Beginning in 1947, Eimac operated FM radio station KSBR from their plant in San Bruno, California, one of only two FM stations in the United States to test the new Rangertone tape recorders (adapted from the German Magnetophon recorders). In need of more space, the company moved to San Carlos in 1959. Eimac's San Carlos plant was dedicated on April 16, 1959. By that time, the company had the following subsidiaries: National Electronics, Inc., Geneva, Illinois, and Eitel-McCullough, S.A., Geneva, Switzerland. During the Cold war era, Eimac supplied U.S. military with klystron power tubes and electron power tubes used in the defense communications network, navigation, detection, ranging and fire-control radars.

In the beginning of May 1959, the company announced its newly-produced giant klystron tube powered the Massachusetts Institute of Technology’s radar which recently established contact with planet Venus. The super-power klystron was developed under Rome Air Development Center sponsorship. Eimac klystrons also were chosen for NATO's tropospheric scatter communications network.
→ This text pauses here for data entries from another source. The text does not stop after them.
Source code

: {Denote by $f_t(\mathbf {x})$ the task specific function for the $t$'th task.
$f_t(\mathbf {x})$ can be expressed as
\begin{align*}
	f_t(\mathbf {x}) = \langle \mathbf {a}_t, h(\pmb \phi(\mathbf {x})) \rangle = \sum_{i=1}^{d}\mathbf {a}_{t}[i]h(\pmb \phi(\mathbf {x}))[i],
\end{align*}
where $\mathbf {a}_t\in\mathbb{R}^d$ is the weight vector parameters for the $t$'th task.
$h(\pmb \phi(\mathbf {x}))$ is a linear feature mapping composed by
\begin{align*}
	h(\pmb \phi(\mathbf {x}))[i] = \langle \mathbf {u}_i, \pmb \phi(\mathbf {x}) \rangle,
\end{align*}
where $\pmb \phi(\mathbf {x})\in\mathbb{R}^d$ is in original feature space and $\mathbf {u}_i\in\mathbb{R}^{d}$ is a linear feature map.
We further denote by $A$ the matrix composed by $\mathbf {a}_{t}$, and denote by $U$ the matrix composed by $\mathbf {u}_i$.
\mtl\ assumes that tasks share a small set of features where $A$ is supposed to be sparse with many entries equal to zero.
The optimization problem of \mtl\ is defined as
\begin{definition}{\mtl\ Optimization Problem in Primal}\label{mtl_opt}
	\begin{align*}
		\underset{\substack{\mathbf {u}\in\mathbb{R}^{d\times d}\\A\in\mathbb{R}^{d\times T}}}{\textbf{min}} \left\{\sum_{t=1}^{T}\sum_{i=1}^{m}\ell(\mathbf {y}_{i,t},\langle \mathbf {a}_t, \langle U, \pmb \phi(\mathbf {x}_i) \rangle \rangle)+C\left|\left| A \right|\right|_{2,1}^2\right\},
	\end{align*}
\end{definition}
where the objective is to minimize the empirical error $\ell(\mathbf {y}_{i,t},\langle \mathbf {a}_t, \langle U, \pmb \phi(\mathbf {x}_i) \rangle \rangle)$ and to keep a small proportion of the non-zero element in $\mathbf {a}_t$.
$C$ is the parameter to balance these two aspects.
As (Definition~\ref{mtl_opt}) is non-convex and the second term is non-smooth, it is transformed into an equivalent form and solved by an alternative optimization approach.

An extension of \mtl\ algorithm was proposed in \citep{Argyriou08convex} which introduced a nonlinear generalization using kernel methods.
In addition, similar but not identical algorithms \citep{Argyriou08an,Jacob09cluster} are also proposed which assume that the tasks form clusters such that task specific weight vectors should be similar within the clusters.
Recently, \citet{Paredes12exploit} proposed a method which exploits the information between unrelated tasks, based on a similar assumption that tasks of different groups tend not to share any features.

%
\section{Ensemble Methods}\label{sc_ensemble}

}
In 1965, Eimac merged with Varian Associates and became known as the Eimac Division. In August 1995, Varian Associates sold the Electron Device Business to Leonard Green & Partners, a private equity fund, and members of management. Together, they formed Communications & Power Industries.

In January 2004, affiliates of The Cypress Group, a private equity fund, acquired CPI.

In February 2011, an affiliate of Veritas Capital, a private equity investment firm acquired CPI.

In 2006 CPI relocated the Eimac facility from 301 Industrial Road, San Carlos to their operation in Palo Alto.